Your objective:
Only one stretch of the data below is needed. Output the lines from the one with "Applying the BOE-Bot Digital Encoder Kit" up to and including the one with "sudo update-desktop-database", exactly as they stand.

___ The input ___

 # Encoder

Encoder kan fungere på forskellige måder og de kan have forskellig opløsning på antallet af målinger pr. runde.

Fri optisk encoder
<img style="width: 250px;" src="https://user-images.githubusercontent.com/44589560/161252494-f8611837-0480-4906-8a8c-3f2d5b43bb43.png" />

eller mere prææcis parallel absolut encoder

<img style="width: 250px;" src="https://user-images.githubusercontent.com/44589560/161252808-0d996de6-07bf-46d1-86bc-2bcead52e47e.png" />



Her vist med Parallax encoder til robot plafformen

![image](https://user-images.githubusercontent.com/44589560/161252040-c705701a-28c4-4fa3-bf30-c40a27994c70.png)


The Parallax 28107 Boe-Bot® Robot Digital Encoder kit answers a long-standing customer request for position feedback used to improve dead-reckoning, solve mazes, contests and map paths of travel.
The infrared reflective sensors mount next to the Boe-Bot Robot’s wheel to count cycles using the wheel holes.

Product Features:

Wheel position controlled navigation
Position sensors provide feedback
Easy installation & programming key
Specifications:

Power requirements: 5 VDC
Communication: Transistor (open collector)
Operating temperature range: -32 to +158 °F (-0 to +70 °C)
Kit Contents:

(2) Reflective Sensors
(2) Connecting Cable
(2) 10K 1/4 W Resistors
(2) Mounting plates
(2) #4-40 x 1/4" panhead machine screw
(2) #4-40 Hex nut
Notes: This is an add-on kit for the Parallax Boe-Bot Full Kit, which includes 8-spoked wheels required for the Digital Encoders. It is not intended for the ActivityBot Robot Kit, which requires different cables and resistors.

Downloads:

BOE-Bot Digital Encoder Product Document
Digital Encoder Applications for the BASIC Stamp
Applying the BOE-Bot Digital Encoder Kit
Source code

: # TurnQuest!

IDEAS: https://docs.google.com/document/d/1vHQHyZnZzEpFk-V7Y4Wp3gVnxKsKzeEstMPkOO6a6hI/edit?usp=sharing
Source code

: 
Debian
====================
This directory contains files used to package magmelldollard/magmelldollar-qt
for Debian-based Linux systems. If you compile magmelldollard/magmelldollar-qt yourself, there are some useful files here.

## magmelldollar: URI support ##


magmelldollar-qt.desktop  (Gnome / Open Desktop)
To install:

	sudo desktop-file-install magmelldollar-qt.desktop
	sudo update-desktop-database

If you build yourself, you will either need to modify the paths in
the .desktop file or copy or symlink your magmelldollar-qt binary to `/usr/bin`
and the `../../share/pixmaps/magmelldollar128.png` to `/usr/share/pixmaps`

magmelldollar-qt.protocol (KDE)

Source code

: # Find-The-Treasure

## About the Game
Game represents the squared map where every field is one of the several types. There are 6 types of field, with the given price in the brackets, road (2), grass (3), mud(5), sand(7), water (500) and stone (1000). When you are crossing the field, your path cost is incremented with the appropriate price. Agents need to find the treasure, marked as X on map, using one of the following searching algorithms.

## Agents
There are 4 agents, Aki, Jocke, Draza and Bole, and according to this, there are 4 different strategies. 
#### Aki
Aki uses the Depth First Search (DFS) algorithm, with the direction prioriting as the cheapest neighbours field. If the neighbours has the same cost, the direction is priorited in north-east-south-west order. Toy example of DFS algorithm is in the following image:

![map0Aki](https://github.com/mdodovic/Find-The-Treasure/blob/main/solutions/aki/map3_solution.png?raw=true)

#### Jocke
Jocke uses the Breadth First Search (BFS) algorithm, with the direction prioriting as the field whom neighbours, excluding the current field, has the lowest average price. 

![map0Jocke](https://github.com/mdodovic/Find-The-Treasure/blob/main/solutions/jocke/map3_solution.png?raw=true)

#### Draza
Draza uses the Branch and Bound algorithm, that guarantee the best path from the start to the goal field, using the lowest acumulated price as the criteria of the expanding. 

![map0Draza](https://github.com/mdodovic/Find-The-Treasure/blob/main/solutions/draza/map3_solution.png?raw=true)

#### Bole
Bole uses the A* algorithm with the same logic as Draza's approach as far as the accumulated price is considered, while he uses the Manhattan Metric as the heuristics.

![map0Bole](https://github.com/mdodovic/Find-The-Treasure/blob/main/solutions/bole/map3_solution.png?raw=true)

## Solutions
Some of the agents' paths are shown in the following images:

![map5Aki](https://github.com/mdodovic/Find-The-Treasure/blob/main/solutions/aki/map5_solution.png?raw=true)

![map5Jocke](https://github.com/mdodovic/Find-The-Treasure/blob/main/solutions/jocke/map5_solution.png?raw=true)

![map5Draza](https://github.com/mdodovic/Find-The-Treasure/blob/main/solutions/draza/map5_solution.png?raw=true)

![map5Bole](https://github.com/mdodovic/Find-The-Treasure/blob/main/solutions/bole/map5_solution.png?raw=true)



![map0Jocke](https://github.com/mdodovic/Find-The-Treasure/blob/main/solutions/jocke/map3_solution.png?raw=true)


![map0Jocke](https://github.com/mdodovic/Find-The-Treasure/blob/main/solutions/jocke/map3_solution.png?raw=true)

___

Output for this task:
Applying the BOE-Bot Digital Encoder Kit
Source code

: # TurnQuest!

IDEAS: https://docs.google.com/document/d/1vHQHyZnZzEpFk-V7Y4Wp3gVnxKsKzeEstMPkOO6a6hI/edit?usp=sharing
Source code

: 
Debian
====================
This directory contains files used to package magmelldollard/magmelldollar-qt
for Debian-based Linux systems. If you compile magmelldollard/magmelldollar-qt yourself, there are some useful files here.

## magmelldollar: URI support ##


magmelldollar-qt.desktop  (Gnome / Open Desktop)
To install:

	sudo desktop-file-install magmelldollar-qt.desktop
	sudo update-desktop-database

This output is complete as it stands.